━━ DATASET ━━

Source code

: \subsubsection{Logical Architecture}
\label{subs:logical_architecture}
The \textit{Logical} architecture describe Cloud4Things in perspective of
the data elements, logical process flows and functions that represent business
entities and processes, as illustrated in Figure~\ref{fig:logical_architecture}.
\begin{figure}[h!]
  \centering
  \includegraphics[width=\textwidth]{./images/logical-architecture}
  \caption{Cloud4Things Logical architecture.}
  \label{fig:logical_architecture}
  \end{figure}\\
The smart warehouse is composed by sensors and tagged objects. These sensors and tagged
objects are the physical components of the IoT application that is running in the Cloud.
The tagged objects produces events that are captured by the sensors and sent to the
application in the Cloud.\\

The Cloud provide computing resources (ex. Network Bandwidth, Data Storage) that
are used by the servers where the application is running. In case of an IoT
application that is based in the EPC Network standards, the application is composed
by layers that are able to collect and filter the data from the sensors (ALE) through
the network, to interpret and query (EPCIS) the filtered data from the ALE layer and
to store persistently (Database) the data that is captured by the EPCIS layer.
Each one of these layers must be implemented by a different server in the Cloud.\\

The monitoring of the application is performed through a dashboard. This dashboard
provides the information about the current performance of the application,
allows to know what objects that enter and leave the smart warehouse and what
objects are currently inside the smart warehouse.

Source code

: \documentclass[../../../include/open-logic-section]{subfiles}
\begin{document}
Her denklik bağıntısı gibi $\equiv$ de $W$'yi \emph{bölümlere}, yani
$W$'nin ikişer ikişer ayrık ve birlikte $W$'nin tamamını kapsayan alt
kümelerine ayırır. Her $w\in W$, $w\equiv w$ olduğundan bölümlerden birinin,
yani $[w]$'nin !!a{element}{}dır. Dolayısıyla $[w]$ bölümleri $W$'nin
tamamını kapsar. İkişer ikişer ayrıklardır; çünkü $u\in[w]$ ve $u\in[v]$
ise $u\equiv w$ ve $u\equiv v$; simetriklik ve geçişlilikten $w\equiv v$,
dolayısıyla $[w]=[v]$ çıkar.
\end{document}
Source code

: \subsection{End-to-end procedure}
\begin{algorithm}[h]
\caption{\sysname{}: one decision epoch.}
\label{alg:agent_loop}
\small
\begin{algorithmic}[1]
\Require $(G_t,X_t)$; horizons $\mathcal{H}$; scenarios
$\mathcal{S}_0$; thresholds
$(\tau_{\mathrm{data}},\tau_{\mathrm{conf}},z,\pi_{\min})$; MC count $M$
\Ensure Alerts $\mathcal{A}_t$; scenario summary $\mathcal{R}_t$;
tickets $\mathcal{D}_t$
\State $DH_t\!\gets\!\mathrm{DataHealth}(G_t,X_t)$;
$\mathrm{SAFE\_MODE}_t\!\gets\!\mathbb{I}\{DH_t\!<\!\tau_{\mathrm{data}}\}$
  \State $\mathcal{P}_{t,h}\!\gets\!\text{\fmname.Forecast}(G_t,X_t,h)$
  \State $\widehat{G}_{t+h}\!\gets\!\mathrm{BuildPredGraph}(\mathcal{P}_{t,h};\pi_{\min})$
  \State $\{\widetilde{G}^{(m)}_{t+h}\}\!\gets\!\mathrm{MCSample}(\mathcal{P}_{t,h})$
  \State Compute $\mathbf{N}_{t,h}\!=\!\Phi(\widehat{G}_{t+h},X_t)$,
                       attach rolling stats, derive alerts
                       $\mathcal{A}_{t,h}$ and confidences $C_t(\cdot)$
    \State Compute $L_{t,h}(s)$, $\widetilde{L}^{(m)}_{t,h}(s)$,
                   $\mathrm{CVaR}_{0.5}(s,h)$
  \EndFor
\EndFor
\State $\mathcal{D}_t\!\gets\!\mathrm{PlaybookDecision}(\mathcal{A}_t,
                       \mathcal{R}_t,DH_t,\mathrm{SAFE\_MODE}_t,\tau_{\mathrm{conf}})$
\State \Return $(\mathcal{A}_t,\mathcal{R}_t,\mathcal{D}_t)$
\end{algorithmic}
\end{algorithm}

━━━

EXERCISE DESCRIPTION:
Find the lines above holding the word "algorithmic" and show them.

OUTPUT BELOW:
\begin{algorithmic}[1]
\end{algorithmic}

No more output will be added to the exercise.